Daily Prompt: Always Something There to Remind Me
A song comes on the radio and instantly, you’re transported to a different time and place. Which song(s) bring back memories for you and why? Be sure to mention the song, and describe the memory it evokes.
~*~
“It’s impossible to pick just one song, Manda. My life is a play list.” Aunt Sally dove into her memories to think of a song that transported her to time and place and came up empty. “It’s like asking me which is my favourite cheese. There are too many.”
Twelve-year-old Manda jumped from her chair at the kitchen table to turn on the old transistor radio accommodating her aunt’s window sill.
“First song that comes up I want you to share a memory … please … I love your stories.” Manda returned to her seat as the commercials wound down and the DJ introduced the next song on the 70s radio station.
As the first cheerful chords of an old familiar tune played Sally caught her breath.
“What? … What do you remember?”
The Little River Band. 1978. Sally’s thoughts returned to her 14th summer, spent at her grandmother’s in a small town in northern Alberta.
“Oh, Manda … this is one of my favourite songs from when I was just a couple of years older than you are now.” Sally took a breath. Her body started swaying to the beat and she began to hum along.
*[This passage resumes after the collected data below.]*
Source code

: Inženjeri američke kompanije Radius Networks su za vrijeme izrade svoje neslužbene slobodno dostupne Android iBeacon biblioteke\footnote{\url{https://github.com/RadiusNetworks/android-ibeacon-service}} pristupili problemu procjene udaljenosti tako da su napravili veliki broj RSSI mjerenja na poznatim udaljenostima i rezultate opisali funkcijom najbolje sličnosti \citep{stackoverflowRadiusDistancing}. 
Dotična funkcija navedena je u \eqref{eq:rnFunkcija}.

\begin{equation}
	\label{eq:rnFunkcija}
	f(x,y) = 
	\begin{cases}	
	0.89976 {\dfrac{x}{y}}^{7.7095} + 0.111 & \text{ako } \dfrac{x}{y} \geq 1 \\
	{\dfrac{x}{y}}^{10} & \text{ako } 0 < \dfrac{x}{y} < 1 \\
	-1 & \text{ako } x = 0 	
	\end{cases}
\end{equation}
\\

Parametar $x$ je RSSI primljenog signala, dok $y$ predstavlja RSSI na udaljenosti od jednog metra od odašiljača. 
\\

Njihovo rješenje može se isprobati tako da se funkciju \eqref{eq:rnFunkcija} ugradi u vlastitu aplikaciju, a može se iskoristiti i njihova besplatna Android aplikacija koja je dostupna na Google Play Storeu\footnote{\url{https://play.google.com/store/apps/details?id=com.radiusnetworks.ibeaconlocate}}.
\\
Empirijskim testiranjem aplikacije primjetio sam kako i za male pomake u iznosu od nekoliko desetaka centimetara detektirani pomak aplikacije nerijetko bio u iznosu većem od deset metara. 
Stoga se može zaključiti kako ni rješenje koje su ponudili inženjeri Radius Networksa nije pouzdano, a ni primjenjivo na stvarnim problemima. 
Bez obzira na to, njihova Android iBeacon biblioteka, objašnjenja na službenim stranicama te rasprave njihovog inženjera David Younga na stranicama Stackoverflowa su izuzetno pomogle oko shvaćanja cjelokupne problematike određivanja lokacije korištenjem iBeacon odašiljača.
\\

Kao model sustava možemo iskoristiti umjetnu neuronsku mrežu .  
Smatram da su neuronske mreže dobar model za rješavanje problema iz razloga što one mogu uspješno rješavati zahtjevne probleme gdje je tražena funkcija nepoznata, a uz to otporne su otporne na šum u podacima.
She stretched out her hands to her niece and invited her to dance in the middle of the kitchen with her. The mid day sun flared shafts of memory through the window as the two girls sashayed around the floor.
The song was too soon over and Sally flopped into her chair and sipped at her lemonade. It was another hot, sticky day. The exertion almost too much, even with air conditioning.
“That’s a nice song, auntie,” Manda hummed what she could remember. “I can see why you like it. What memory did it drum up?”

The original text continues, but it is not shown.